Document images with source code
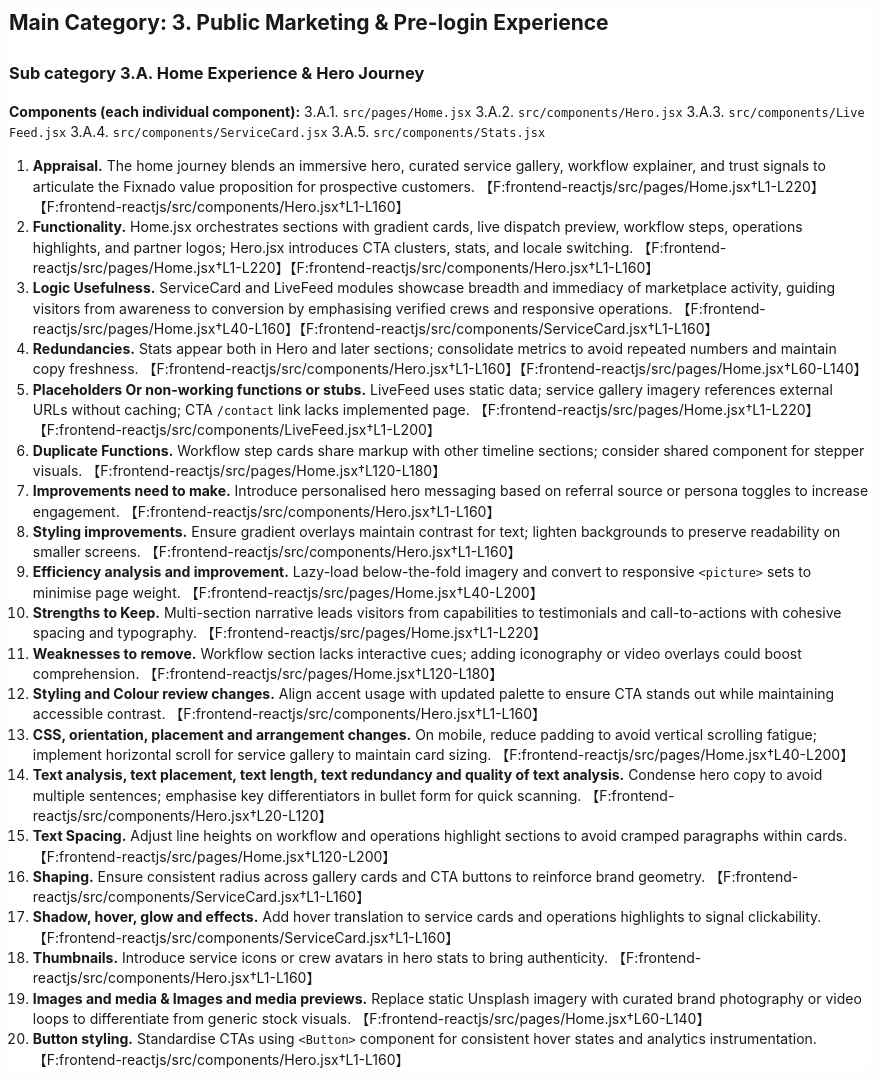 ## Main Category: 3. Public Marketing & Pre-login Experience

### Sub category 3.A. Home Experience & Hero Journey
**Components (each individual component):**
3.A.1. `src/pages/Home.jsx`
3.A.2. `src/components/Hero.jsx`
3.A.3. `src/components/LiveFeed.jsx`
3.A.4. `src/components/ServiceCard.jsx`
3.A.5. `src/components/Stats.jsx`

1. **Appraisal.** The home journey blends an immersive hero, curated service gallery, workflow explainer, and trust signals to articulate the Fixnado value proposition for prospective customers. 【F:frontend-reactjs/src/pages/Home.jsx†L1-L220】【F:frontend-reactjs/src/components/Hero.jsx†L1-L160】
2. **Functionality.** Home.jsx orchestrates sections with gradient cards, live dispatch preview, workflow steps, operations highlights, and partner logos; Hero.jsx introduces CTA clusters, stats, and locale switching. 【F:frontend-reactjs/src/pages/Home.jsx†L1-L220】【F:frontend-reactjs/src/components/Hero.jsx†L1-L160】
3. **Logic Usefulness.** ServiceCard and LiveFeed modules showcase breadth and immediacy of marketplace activity, guiding visitors from awareness to conversion by emphasising verified crews and responsive operations. 【F:frontend-reactjs/src/pages/Home.jsx†L40-L160】【F:frontend-reactjs/src/components/ServiceCard.jsx†L1-L160】
4. **Redundancies.** Stats appear both in Hero and later sections; consolidate metrics to avoid repeated numbers and maintain copy freshness. 【F:frontend-reactjs/src/components/Hero.jsx†L1-L160】【F:frontend-reactjs/src/pages/Home.jsx†L60-L140】
5. **Placeholders Or non-working functions or stubs.** LiveFeed uses static data; service gallery imagery references external URLs without caching; CTA `/contact` link lacks implemented page. 【F:frontend-reactjs/src/pages/Home.jsx†L1-L220】【F:frontend-reactjs/src/components/LiveFeed.jsx†L1-L200】
6. **Duplicate Functions.** Workflow step cards share markup with other timeline sections; consider shared component for stepper visuals. 【F:frontend-reactjs/src/pages/Home.jsx†L120-L180】
7. **Improvements need to make.** Introduce personalised hero messaging based on referral source or persona toggles to increase engagement. 【F:frontend-reactjs/src/components/Hero.jsx†L1-L160】
8. **Styling improvements.** Ensure gradient overlays maintain contrast for text; lighten backgrounds to preserve readability on smaller screens. 【F:frontend-reactjs/src/components/Hero.jsx†L1-L160】
9. **Efficiency analysis and improvement.** Lazy-load below-the-fold imagery and convert to responsive `<picture>` sets to minimise page weight. 【F:frontend-reactjs/src/pages/Home.jsx†L40-L200】
10. **Strengths to Keep.** Multi-section narrative leads visitors from capabilities to testimonials and call-to-actions with cohesive spacing and typography. 【F:frontend-reactjs/src/pages/Home.jsx†L1-L220】
11. **Weaknesses to remove.** Workflow section lacks interactive cues; adding iconography or video overlays could boost comprehension. 【F:frontend-reactjs/src/pages/Home.jsx†L120-L180】
12. **Styling and Colour review changes.** Align accent usage with updated palette to ensure CTA stands out while maintaining accessible contrast. 【F:frontend-reactjs/src/components/Hero.jsx†L1-L160】
13. **CSS, orientation, placement and arrangement changes.** On mobile, reduce padding to avoid vertical scrolling fatigue; implement horizontal scroll for service gallery to maintain card sizing. 【F:frontend-reactjs/src/pages/Home.jsx†L40-L200】
14. **Text analysis, text placement, text length, text redundancy and quality of text analysis.** Condense hero copy to avoid multiple sentences; emphasise key differentiators in bullet form for quick scanning. 【F:frontend-reactjs/src/components/Hero.jsx†L20-L120】
15. **Text Spacing.** Adjust line heights on workflow and operations highlight sections to avoid cramped paragraphs within cards. 【F:frontend-reactjs/src/pages/Home.jsx†L120-L200】
16. **Shaping.** Ensure consistent radius across gallery cards and CTA buttons to reinforce brand geometry. 【F:frontend-reactjs/src/components/ServiceCard.jsx†L1-L160】
17. **Shadow, hover, glow and effects.** Add hover translation to service cards and operations highlights to signal clickability. 【F:frontend-reactjs/src/components/ServiceCard.jsx†L1-L160】
18. **Thumbnails.** Introduce service icons or crew avatars in hero stats to bring authenticity. 【F:frontend-reactjs/src/components/Hero.jsx†L1-L160】
19. **Images and media & Images and media previews.** Replace static Unsplash imagery with curated brand photography or video loops to differentiate from generic stock visuals. 【F:frontend-reactjs/src/pages/Home.jsx†L60-L140】
20. **Button styling.** Standardise CTAs using `<Button>` component for consistent hover states and analytics instrumentation. 【F:frontend-reactjs/src/components/Hero.jsx†L1-L160】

WORK REQUEST
In the data above, which lines have "hover"? Report each of them.

EXERCISE SOLUTION
17. **Shadow, hover, glow and effects.** Add hover translation to service cards and operations highlights to signal clickability. 【F:frontend-reactjs/src/components/ServiceCard.jsx†L1-L160】
20. **Button styling.** Standardise CTAs using `<Button>` component for consistent hover states and analytics instrumentation. 【F:frontend-reactjs/src/components/Hero.jsx†L1-L160】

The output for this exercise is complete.